Nothing tests friendships like trying to snap siding into place while one guy says, “Lift your side up,” another says, “No, down,” and the third guy is holding the wrong end entirely while sipping a sports drink.
At one point I looked down and realized I had finished an entire wall while the others were still debating where the extension cord went.
I’m not even exaggerating.
I climbed down after hanging about twenty panels and found them standing around the miter saw like archaeologists examining ancient ruins.
“Think this blade cuts vinyl?”
Buddy, I already sided half the garage while you were hosting a committee meeting.
Then came the snack breaks.
I’ve never seen men suddenly become nutrition experts faster than during manual labor. Everybody needed water. Then chips. Then another drink. Then somebody spotted a burger place down the road and suddenly the entire crew vanished like a NASCAR pit team.
Meanwhile I stayed up on the ladder because momentum is sacred once you finally get going. You stop for fifteen minutes and your body locks up like an old lawn mower left out in winter.
So there I was, sweaty, sunburned, and covered in little plastic shavings, still moving faster than three fully rested men combined.

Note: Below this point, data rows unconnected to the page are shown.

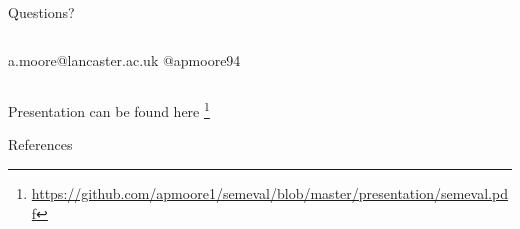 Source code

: \documentclass[10pt]{beamer}
\begin{document}
%
%




\begin{frame}[plain]
\begin{center}
\begin{center}
\huge Questions?
\end{center}
\begin{center}
\begin{columns}[T,onlytextwidth]
\centering
\normalsize a.moore@lancaster.ac.uk
\centering
\normalsize @apmoore94
\end{columns}
\end{center}
\end{center}

\begin{center}
\begin{center}
\small Presentation can be found here \footnote{\url{https://github.com/apmoore1/semeval/blob/master/presentation/semeval.pdf}}
\end{center}
\end{center}

\end{frame}


\appendix
\begin{frame}{References}
  \printbibliography[heading=none]
\end{frame}
\end{document}
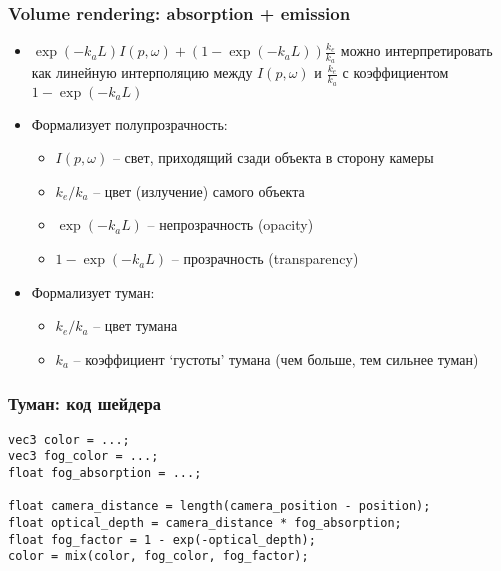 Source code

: \documentclass[10pt]{beamer}
\begin{document}
\begin{frame}[fragile]
\frametitle{Volume rendering: absorption + emission}
\begin{itemize}
\item \begin{math}\exp(-k_a L)I(p,\omega) + (1 - \exp(-k_a L))\frac{k_e}{k_a}\end{math} можно интерпретировать как линейную интерполяцию между \begin{math}I(p,\omega)\end{math} и \begin{math}\frac{k_e}{k_a}\end{math} с коэффициентом \begin{math}1 - \exp(-k_a L)\end{math}
\pause
\item Формализует полупрозрачность:
\begin{itemize}
\item \begin{math}I(p,\omega)\end{math} -- свет, приходящий сзади объекта в сторону камеры
\item \begin{math}k_e / k_a\end{math} -- цвет (излучение) самого объекта
\item \begin{math}\exp(-k_a L)\end{math} -- непрозрачность (opacity)
\item \begin{math}1 - \exp(-k_a L)\end{math} -- прозрачность (transparency)
\end{itemize}
\pause
\item Формализует туман:
\begin{itemize}
\item \begin{math}k_e / k_a\end{math} -- цвет тумана
\item \begin{math}k_a\end{math} -- коэффициент `густоты' тумана (чем больше, тем сильнее туман)
\end{itemize}
\end{itemize}
\end{frame}

\begin{frame}[fragile]
\frametitle{Туман: код шейдера}
\begin{verbatim}
vec3 color = ...;
vec3 fog_color = ...;
float fog_absorption = ...;

float camera_distance = length(camera_position - position);
float optical_depth = camera_distance * fog_absorption;
float fog_factor = 1 - exp(-optical_depth);
color = mix(color, fog_color, fog_factor);
\end{verbatim}
\end{frame}
\end{document}
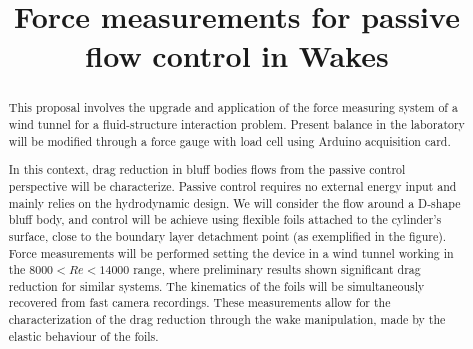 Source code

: \documentclass[english,12pt,a4paper]{article}
\begin{document}
	
	
	
	\title{Force measurements for passive flow control in Wakes}
	\date{}
	\maketitle
	\vspace{-1 cm}
	
	
	\begin{abstract}
		
		This proposal involves the upgrade and application of the force measuring system of a wind tunnel for a fluid-structure interaction problem. Present balance in the laboratory will be modified through a force gauge with load cell using Arduino acquisition card.
		
		In this context, drag reduction in bluff bodies flows from the passive control perspective will be characterize. Passive control requires no external energy input and mainly relies on the hydrodynamic design. We will consider the flow around a D-shape bluff body, and control will be achieve using flexible foils attached to the cylinder's surface, close to the boundary layer detachment point (as exemplified in the figure). Force measurements will be performed setting the device in a wind tunnel working in the $8000<Re<14000$ range, where preliminary results shown significant drag reduction for similar systems. The kinematics of the foils will be simultaneously recovered from fast camera recordings. These measurements allow for the characterization of the drag reduction through the wake manipulation, made by the elastic behaviour of the foils. 
		
		\begin{figure}[htb]
\centering\resizebox{.7\columnwidth}{!}{%
			
}
		\end{figure}
	\end{abstract}
	
\end{document}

The best part was when everyone started offering advice after I’d already done most of the work.
“You should overlap that a little more.”
Really? Interesting timing considering I just installed enough siding to wrap the Pentagon while you were eating beef jerky in the shade.
And ladders always create fake confidence. A guy stands on one rung and suddenly thinks he’s a structural engineer.
“You know what they should’ve done on this house?”
No, Carl. I don’t know. You fell off a step stool hanging Christmas lights last year.
By late afternoon, the job site looked like a tornado hit a plastic factory. Empty water bottles everywhere. Scraps of siding blowing across the yard. Tools scattered in random places. One hammer somehow ended up in the flower bed. Nobody knew how.
But somehow the house actually started looking good.
That’s the dangerous thing about siding work. You suffer all day, question every decision you’ve ever made, threaten to quit twelve times, and then suddenly you step back and think, “Well I’ll be damned… that looks professional.”
For approximately six seconds, I felt like the king of construction.
Then I remembered I still had the back side of the garage left.
The worst part of the whole project was hearing the guys afterward talk like we all equally carried the workload.
“We knocked that out pretty fast.”
WE?
Brother, I saw you spend forty minutes trying to untangle an air hose.
I became a machine out there. Up the ladder. Down the ladder. Measure. Cut. Snap. Nail. Repeat. At one point I was moving so fast even the neighbors started slowing down when they drove by just to watch the chaos unfold.
One old guy across the street finally yelled, “You hiring?”
Not unless you can carry more than a sandwich and opinions.
Still, there’s something satisfying about finishing siding work. You stand there sore from head to toe, knees aching, hands cramped up like lobster claws, and clothes covered in dirt, but the house looks sharp enough to make you forget the suffering.
At least until somebody says, “You should help me do mine sometime.”
That’s when you suddenly remember you’re “too busy this summer.”